Publications/Jan 24, 2018

Visions of Byzantium

Visions of Byzantium lead image

Alice Isabella Sullivan. “Visions of Byzantium: The Siege of Constantinople in Sixteenth-Century Moldavia.” The Art Bulletin, volume 99 (2017): pp. 31–68.

The fall of Constantinople on May 29, 1453, signaled the disappearance of the main political, military, cultural, and religious power in southeastern Europe and the eastern Mediterranean—the Byzantine Empire—and the emergence of the increasingly oppressive Ottoman presence in these territories. In the decades that followed, the Ottoman Empire turned its attention toward other points of resistance, particularly in the Balkan Peninsula and regions of eastern Europe, in an effort to reach the gates of Rome.
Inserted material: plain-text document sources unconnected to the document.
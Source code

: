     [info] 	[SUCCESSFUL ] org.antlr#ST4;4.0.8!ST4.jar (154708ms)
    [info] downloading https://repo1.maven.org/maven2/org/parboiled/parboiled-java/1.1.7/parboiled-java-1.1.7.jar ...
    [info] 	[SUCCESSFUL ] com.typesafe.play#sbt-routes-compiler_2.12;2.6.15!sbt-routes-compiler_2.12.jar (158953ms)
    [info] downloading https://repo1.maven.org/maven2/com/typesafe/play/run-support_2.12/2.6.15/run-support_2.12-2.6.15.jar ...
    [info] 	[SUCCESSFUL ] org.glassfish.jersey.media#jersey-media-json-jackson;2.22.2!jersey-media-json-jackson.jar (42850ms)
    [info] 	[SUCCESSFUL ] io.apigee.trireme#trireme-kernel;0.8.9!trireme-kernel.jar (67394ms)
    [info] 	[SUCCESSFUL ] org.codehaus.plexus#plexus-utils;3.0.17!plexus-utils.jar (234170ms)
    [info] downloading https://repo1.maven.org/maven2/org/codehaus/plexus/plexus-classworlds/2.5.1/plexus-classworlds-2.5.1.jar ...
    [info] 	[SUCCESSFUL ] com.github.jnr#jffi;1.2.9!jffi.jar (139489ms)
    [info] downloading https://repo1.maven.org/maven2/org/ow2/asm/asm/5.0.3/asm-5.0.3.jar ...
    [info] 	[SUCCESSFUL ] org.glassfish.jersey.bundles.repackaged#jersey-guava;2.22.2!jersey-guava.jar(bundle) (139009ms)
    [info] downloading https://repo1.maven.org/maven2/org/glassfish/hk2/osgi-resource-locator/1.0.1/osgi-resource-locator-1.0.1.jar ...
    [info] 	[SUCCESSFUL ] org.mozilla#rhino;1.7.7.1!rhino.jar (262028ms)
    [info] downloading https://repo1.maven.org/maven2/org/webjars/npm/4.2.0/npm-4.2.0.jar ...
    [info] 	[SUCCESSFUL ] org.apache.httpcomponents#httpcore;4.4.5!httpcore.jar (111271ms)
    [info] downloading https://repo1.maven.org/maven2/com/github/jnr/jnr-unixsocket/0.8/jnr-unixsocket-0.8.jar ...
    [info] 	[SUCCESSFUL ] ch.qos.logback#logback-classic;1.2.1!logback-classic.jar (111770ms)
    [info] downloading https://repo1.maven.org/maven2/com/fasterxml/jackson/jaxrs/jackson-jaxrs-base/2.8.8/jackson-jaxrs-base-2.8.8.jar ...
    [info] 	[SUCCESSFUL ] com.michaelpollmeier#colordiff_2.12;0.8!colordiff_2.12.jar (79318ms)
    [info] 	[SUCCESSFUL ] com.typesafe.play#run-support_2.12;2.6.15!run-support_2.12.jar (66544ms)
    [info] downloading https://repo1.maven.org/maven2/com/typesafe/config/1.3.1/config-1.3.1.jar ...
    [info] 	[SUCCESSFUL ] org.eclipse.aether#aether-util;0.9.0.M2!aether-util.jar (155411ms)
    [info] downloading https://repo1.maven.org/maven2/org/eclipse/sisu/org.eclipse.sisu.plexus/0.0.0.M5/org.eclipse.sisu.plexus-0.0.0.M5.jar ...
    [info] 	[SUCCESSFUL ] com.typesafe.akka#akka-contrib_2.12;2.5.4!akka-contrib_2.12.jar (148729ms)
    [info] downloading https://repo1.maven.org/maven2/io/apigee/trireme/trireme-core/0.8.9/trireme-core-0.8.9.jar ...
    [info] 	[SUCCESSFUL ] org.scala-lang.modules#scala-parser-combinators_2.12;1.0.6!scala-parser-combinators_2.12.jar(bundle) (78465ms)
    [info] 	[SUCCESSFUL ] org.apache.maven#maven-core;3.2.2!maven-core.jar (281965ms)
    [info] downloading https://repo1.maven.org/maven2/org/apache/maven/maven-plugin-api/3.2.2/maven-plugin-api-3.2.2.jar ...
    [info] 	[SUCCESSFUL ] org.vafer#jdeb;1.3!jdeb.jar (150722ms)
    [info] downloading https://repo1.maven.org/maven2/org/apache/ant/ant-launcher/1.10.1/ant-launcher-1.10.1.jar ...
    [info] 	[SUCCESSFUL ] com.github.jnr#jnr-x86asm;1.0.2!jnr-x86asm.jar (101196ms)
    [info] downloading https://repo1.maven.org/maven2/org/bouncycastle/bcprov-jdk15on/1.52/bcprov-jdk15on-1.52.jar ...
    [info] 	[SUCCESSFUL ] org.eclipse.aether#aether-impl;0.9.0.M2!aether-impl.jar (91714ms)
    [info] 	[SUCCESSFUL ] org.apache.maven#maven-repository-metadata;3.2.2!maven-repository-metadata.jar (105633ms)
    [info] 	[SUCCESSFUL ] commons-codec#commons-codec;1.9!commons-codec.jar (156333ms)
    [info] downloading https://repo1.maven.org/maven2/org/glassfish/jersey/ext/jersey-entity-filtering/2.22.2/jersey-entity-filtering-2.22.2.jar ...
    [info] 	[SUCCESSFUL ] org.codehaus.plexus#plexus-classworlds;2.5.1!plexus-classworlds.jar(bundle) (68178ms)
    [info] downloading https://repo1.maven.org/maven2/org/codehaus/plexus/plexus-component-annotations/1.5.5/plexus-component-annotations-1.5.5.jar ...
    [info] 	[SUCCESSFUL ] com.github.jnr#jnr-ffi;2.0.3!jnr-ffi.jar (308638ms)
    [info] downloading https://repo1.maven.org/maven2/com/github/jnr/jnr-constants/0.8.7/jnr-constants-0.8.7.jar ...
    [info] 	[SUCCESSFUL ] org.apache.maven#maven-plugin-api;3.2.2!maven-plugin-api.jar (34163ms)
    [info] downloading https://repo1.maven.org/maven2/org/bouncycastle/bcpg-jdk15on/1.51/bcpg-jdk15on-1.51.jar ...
Although this ambitious endeavor was not accomplished, by the early decades of the sixteenth century, southeastern Europe was under Ottoman control. During these tumultuous decades, the principality of  Moldavia—founded in 1359 and extending over the regions of northeastern modern Romania and the Republic of Moldova—likewise came under Ottoman rule. In exchange for the tribute payment or haraç, presenting official gifts to the sultan and his dignitaries, and providing military support, Moldavia’s freedoms included an acknowledgment of the frontiers of the principality, the authority of its princes in their domain, the retention of former laws and customs, liberties of action in foreign affairs, respect for the Orthodox faith and its rituals, and, perhaps most important, limitations to the presence of the Ottomans in the land. The principality’s quite substantial yearly tributary obligations toward the Ottoman Porte, the general government of the empire, were not regularly met. Divergences from the peace agreements with the Ottomans, initiated by Moldavia’s rulers beginning with Stephen III “the Great” (r. 1457–1504), resulted in periods of turmoil. The numerous Ottoman attacks against Moldavia, and in particular the two major campaigns carried out by Sultan Mehmed II “the Conqueror” (r. 1444–46; 1451–81) in 1476 and by Sultan Bayezid II (r. 1481–1512) in 1484, were followed in the early decades of the sixteenth century by a third, in 1538, led by  Sultan Süleyman I “the Magnificent” (r. 1520–66). This episode marked the beginning of a period of great unrest in Moldavia, which culminated in the exile of its prince, Peter RareĊŸ (r. 1527–38; 1541–46), for a period of three years. Peter’s first reign, during which the art and architecture of Moldavia took on new and fascinating visual dimensions, stands at the center of this study.